In light of the challenging operating, reimbursement and regulatory environment and the unique dynamics for each of Kindred’s businesses, the Kindred Board strongly believes that now is the right time to consummate a transaction that provides certain cash value in the face of significant downside risks in continuing as a standalone public company, especially considering Kindred’s high leverage and pending debt maturities.

Kindred recently completed restructuring initiatives and transactions aimed at increasing stockholder value, including reducing costs, divesting our skilled nursing facilities and undergoing lease and insurance restructurings. Despite these actions, Kindred’s stock price remained depressed and volatile prior to announcing the transaction with the consortium.
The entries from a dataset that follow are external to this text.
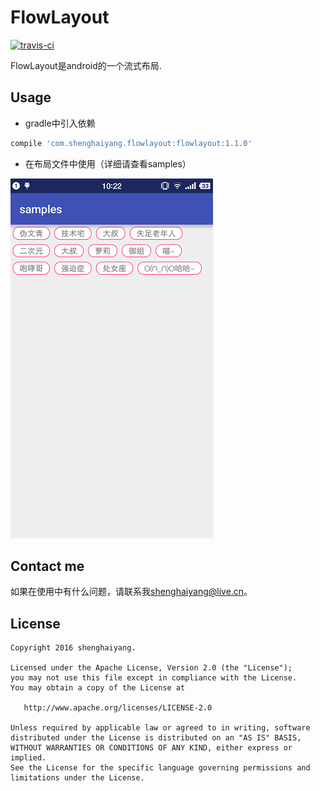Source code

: # FlowLayout

[![travis-ci](https://travis-ci.org/shenghaiyang/FlowLayout)](https://travis-ci.org/shenghaiyang/FlowLayout.svg?branch=master)

FlowLayout是android的一个流式布局.

## Usage

- gradle中引入依赖

```groovy
compile 'com.shenghaiyang.flowlayout:flowlayout:1.1.0'
```

- 在布局文件中使用（详细请查看samples）

![](image/screenshot02.png)

## Contact me

如果在使用中有什么问题，请联系我[shenghaiyang@live.cn](mailto:shenghaiyang@live.cn)。

## License

```
Copyright 2016 shenghaiyang.

Licensed under the Apache License, Version 2.0 (the "License");
you may not use this file except in compliance with the License.
You may obtain a copy of the License at

   http://www.apache.org/licenses/LICENSE-2.0

Unless required by applicable law or agreed to in writing, software
distributed under the License is distributed on an "AS IS" BASIS,
WITHOUT WARRANTIES OR CONDITIONS OF ANY KIND, either express or implied.
See the License for the specific language governing permissions and
limitations under the License.
```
Looking ahead, Kindred continues to face significant pressures from a number of factors, including:

 

    The reimbursement changes signaled by the President’s budget proposal and federal budget deficits that have increased as a result of tax reform, which represent significant downside risks for Kindred;

 

    Kindred’s significant near- to intermediate-term debt maturities that will require refinancing, potentially in a rising interest rate environment; and

 

    High labor costs, especially in a full-employment environment.


Kindred’s high leverage amplifies the impact of reimbursement changes and ongoing operational headwinds, negates the near-term benefits from federal tax reform and constrains Kindred’s ability to pursue other value-creating opportunities. For these reasons, and in light of the attractive premium being provided by the consortium, your Board concluded that now is the right time to consummate a transaction.

Kindred Conducted a Robust Process to Maximize Value

Your Board of Directors takes its fiduciary duties to stockholders seriously. The transaction is the culmination of a robust, 18-month strategic review process during which your Board considered a broad range of strategic options, including a sale, merger or other transaction involving the entire company, a sale or separation of one or more of our business lines, deleveraging alternatives and continuing, either in whole or in part, as a standalone public company.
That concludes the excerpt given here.